Ninety-Two-Year-Old Tin Lizzie vintage model
Lynden Air Cargo once transported a ninety-two-year-old Tin Lizzie, a vintage Model T that was discovered in the back of a warehouse in Nome, to Anchorage in a LAC Hercules aircraft.

Lynden

Despite a journey that included 100 mile-per-hour winds and 50-foot waves between the Port of Anchorage and Tacoma, Washington, the tree arrived safely in the Lower 48 where it was loaded into a specially decaled Kenworth T680 truck, driven by Lynden driver John Schank, who at the time had logged more than 5 million miles on the road, accident-free, in almost four decades of driving.

And this is not the first time that Lynden made a large crowd happy. At one time it was rumored that Taco Bell was moving into Bethel, but the town was dismayed when it was revealed the story was a hoax. Making full use of Lynden’s logistics expertise, Taco Bell decided to surprise the 6,200 village residents with tacos.

Sworn to secrecy, Lynden moved 950 pounds of seasoned beef, 500 pounds of sour cream, 300 pounds of tomatoes, 300 pounds of lettuce, 150 pounds of cheddar cheese, and 10,000 taco shells, along with refrigerators, heating units, and cooking utensils, via a Lynden Air Cargo Hercules. The more than 30,000 pounds of food and gear—and forty Taco Bell employees—were flown from Anchorage to Bethel (only accessible by air or sea) and, much to the delight of residents, Taco Bell arrived in Bethel.

AML and LTI Inc., both members of the Lynden family of companies, have also had their share of unusual cargo. The companies provided free transportation for a ceremonial totem pole—created to replace an ancestral totem pole originally located in Glacier Bay—from Bellingham, Washington, to Hoonah.

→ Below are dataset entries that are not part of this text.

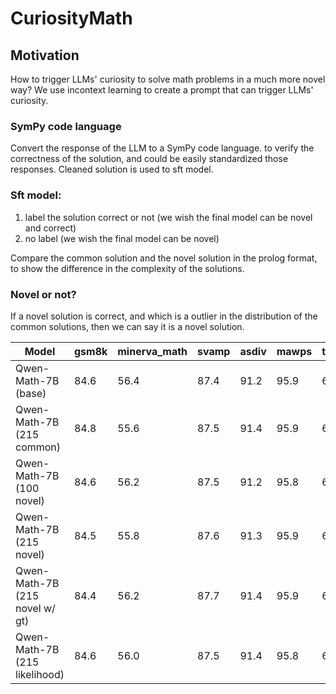# CuriosityMath

## Motivation
How to trigger LLMs' curiosity to solve math problems in a much more novel way? We use incontext learning to create a prompt that can trigger LLMs' curiosity. 

### SymPy code language
Convert the response of the LLM to a SymPy code language. to verify the correctness of the solution, and could be easily standardized those responses.
Cleaned solution is used to sft model.

### Sft model:
1. label the solution correct or not (we wish the final model can be novel and correct)
2. no label (we wish the final model can be novel)

Compare the common solution and the novel solution in the prolog format, to show the difference in the complexity of the solutions.

### Novel or not?
If a novel solution is correct, and which is a outlier in the distribution of the common solutions, then we can say it is a novel solution.

| Model                          | gsm8k | minerva_math | svamp | asdiv | mawps | tabmwp | mathqa | mmlu_stem | sat_math | avg  |
|--------------------------------|-------|--------------|-------|-------|-------|--------|--------|-----------|----------|------|
| Qwen-Math-7B (base)            | 84.6  | 56.4         | 87.4  | 91.2  | 95.9  | 65.9   | 36.4   | 69.0      | 93.8     | 75.6 |
| Qwen-Math-7B (215 common)      | 84.8  | 55.6         | 87.5  | 91.4  | 95.9  | 65.9   | 32.2   | 68.8      | 93.8     | 75.1 |
| Qwen-Math-7B (100 novel)       | 84.6  | 56.2         | 87.5  | 91.2  | 95.8  | 65.8   | 33.5   | 68.9      | 93.8     | 75.3 |
| Qwen-Math-7B (215 novel)       | 84.5  | 55.8         | 87.6  | 91.3  | 95.9  | 65.7   | 29.2   | 68.9      | 93.8     | 74.7 |
| Qwen-Math-7B (215 novel w/ gt) | 84.4  | 56.2         | 87.7  | 91.4  | 95.9  | 65.9   | 26.6   | 68.8      | 93.8     | 74.5 |
| Qwen-Math-7B (215 likelihood)  | 84.6  | 56.0         | 87.5  | 91.4  | 95.8  | 65.9   | 28.7   | 68.8      | 93.8     | 74.7 |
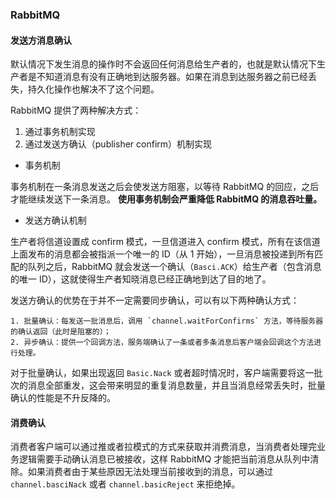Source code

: ### RabbitMQ

#### 发送方消息确认

默认情况下发生消息的操作时不会返回任何消息给生产者的，也就是默认情况下生产者是不知道消息有没有正确地到达服务器。如果在消息到达服务器之前已经丢失，持久化操作也解决不了这个问题。

RabbitMQ 提供了两种解决方式：

1. 通过事务机制实现
2. 通过发送方确认（publisher confirm）机制实现

- 事务机制

事务机制在一条消息发送之后会使发送方阻塞，以等待 RabbitMQ 的回应，之后才能继续发送下一条消息。
**使用事务机制会严重降低 RabbitMQ 的消息吞吐量。**

- 发送方确认机制

生产者将信道设置成 confirm 模式，一旦信道进入 confirm 模式，所有在该信道上面发布的消息都会被指派一个唯一的 ID（从 1 开始），一旦消息被投递到所有匹配的队列之后，RabbitMQ 就会发送一个确认（`Basci.ACK`）给生产者（包含消息的唯一 ID），这就使得生产者知晓消息已经正确地到达了目的地了。

发送方确认的优势在于并不一定需要同步确认，可以有以下两种确认方式：

    1. 批量确认：每发送一批消息后，调用 `channel.waitForConfirms` 方法，等待服务器的确认返回（此时是阻塞的）；
    2. 异步确认：提供一个回调方法，服务端确认了一条或者多条消息后客户端会回调这个方法进行处理。

对于批量确认，如果出现返回 `Basic.Nack` 或者超时情况时，客户端需要将这一批次的消息全部重发，这会带来明显的重复消息数量，并且当消息经常丢失时，批量确认的性能是不升反降的。

#### 消费确认

消费者客户端可以通过推或者拉模式的方式来获取并消费消息，当消费者处理完业务逻辑需要手动确认消息已被接收，这样 RabbitMQ 才能把当前消息从队列中清除。如果消费者由于某些原因无法处理当前接收到的消息，可以通过 `channel.basciNack` 或者 `channel.basicReject` 来拒绝掉。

In order to transport the 11-foot, 2,000-pound pole, it first had to be secured on a trailer for the ride to Washington where it was moved by forklift into a container for the journey to Seattle. It was then transferred onto a barge to Southeast and later transferred from barge to barge to make the final leg to Hoonah.

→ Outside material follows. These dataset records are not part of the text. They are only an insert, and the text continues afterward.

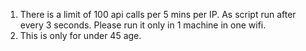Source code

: 1. There is a limit of 100 api calls per 5 mins per IP. As script run after every 3 seconds. Please run it only in 1 machine in one wifi.
2. This is only for under 45 age.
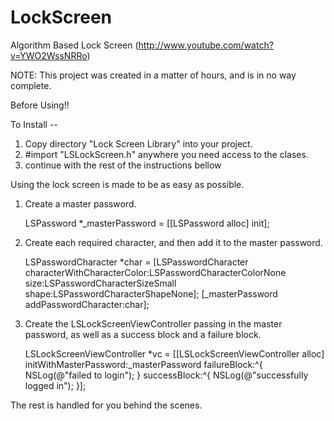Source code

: LockScreen
==========

Algorithm Based Lock Screen (http://www.youtube.com/watch?v=YWO2WssNRRo)

NOTE: This project was created in a matter of hours, and is in no way complete. 

Before Using!!  

To Install --

1) Copy directory "Lock Screen Library" into your project.  
2) #import "LSLockScreen.h"  anywhere you need access to the clases.  
3) continue with the rest of the instructions bellow

Using the lock screen is made to be as easy as possible. 

1) Create a master password.  

     LSPassword *_masterPassword = [[LSPassword alloc] init];

2) Create each required character, and then add it to the master password. 

    LSPasswordCharacter *char = [LSPasswordCharacter characterWithCharacterColor:LSPasswordCharacterColorNone
                                                                                      size:LSPasswordCharacterSizeSmall
                                                                                     shape:LSPasswordCharacterShapeNone];
     [_masterPassword addPasswordCharacter:char];

3) Create the LSLockScreenViewController passing in the master password, as well as a success block and a failure block.

      LSLockScreenViewController *vc = [[LSLockScreenViewController alloc] initWithMasterPassword:_masterPassword failureBlock:^{
        NSLog(@"failed to login");
    } successBlock:^{
        NSLog(@"successfully logged in");
    }];

The rest is handled for you behind the scenes.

AML also helped deliver a life-size bronze statue of the late Senator Ted Stevens from Cordova to Seattle and then on to Oregon before bringing it back to Anchorage for its unveiling at the eponymous Ted Stevens Anchorage International Airport.

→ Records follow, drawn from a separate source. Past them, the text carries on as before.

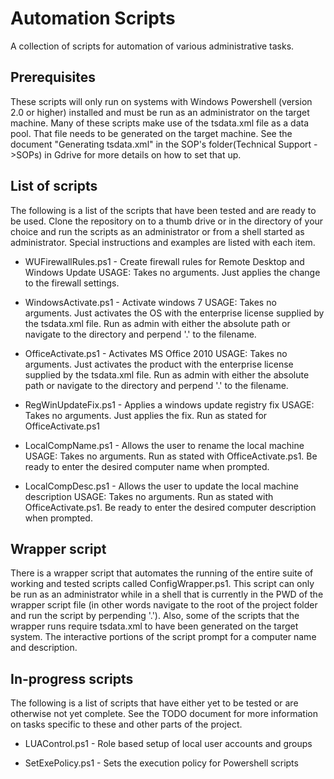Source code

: # Automation Scripts
A collection of scripts for automation of various administrative tasks.


## Prerequisites
These scripts will only run on systems with Windows Powershell (version 2.0 or higher) installed and must be run as an administrator on the target machine. Many of these scripts make use of the tsdata.xml file as a data pool. That file needs to be generated on the target machine. See the document "Generating tsdata.xml" in the SOP's folder(Technical Support ->SOPs) in Gdrive for more details on how to set that up.


## List of scripts
The following is a list of the scripts that have been tested and are ready to be used. Clone the repository on to a thumb drive or in the directory of your choice and run the scripts as an administrator or from a shell started as administrator. Special instructions and examples are listed with each item.

* WUFirewallRules.ps1 - Create firewall rules for Remote Desktop and Windows Update
  USAGE: Takes no arguments. Just applies the change to the firewall settings.

* WindowsActivate.ps1 - Activate windows 7
  USAGE: Takes no arguments. Just activates the OS with the enterprise license supplied by the tsdata.xml file. Run as admin with either the absolute path or navigate to the directory and perpend '.\' to the filename.

* OfficeActivate.ps1 - Activates MS Office 2010
  USAGE: Takes no arguments. Just activates the product with the enterprise license supplied by the tsdata.xml file. Run as admin with either the absolute path or navigate to the directory and perpend '.\' to the filename.


* RegWinUpdateFix.ps1 - Applies a windows update registry fix
  USAGE: Takes no arguments. Just applies the fix. Run as stated for OfficeActivate.ps1


* LocalCompName.ps1 - Allows the user to rename the local machine
  USAGE: Takes no arguments. Run as stated with OfficeActivate.ps1. Be ready to enter the desired computer name when prompted.


* LocalCompDesc.ps1 - Allows the user to update the local machine description
  USAGE: Takes no arguments. Run as stated with OfficeActivate.ps1. Be ready to enter the desired computer description when prompted.


## Wrapper script
There is a wrapper script that automates the running of the entire suite of working and tested scripts called ConfigWrapper.ps1. This script can only be run as an administrator while in a shell that is currently in the PWD of the wrapper script file (in other words navigate to the root of the project folder and run the script by perpending '.\'). Also, some of the scripts that the wrapper runs require tsdata.xml to have been generated on the target system. The interactive portions of the script prompt for a computer name and description.


## In-progress scripts
The following is a list of scripts that have either yet to be tested or are otherwise not yet complete. See the TODO document for more information on tasks specific to these and other parts of the project.

* LUAControl.ps1 - Role based setup of local user accounts and groups

* SetExePolicy.ps1 - Sets the execution policy for Powershell scripts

The clay form was designed by Cordova-based artist Joan Bugbee-Jackson and had to be shipped to Oregon for bronzing before it could make the trip back to Alaska. In addition to moving the statue itself, Lynden worked with US Customs and Border Protection to secure the shipment of materials from China that were used in the background of the statue.

Coordinating and executing international shipments is nothing new for the company; Lynden Air Cargo joined the ranks of operators that have traveled to all seven continents when it transported supplies in support of an Italian research team on expedition in the Antarctic. Supplies were shipped from Christchurch, New Zealand, to Mario Zucchelli Station in Italy and then to Phoenix Field at McMurdo Station in Terra Deca, Antarctica.

While the supplies were unusual enough—including two Squirrel helicopters on each trip—so was the distance. Terra Deca Bay is about 2,000 miles and seven hours from Christchurch, and Phoenix Field is another 300 miles further south, which required an augmented crew, as well as a loadmaster and mechanic.

Far smaller and yet just as critical, Lynden International helped transport human blood samples from a clinical trial in West Africa to the United States and Europe for testing. To keep samples frozen and stable requires using Liquid Nitrogen Dry (LN2) shipping containers that maintain a temperature of -150˚C for up to ten days.

“Each LN2 shipper can accommodate up to 405 2-milliliter vials and is equipped with a GPS-temperature sensor. We can monitor the temperature and see exactly where the unit is anywhere in the world,” says Phil Maxson, Lynden International’s director of international operations, adding that the company handles more than 400 shipments annually in and out of Africa for various government and non-governmental organizations.

No matter the cargo, Alaska’s transportation companies are up to the challenge, connecting people and places with the things they need—one baby moose at a time.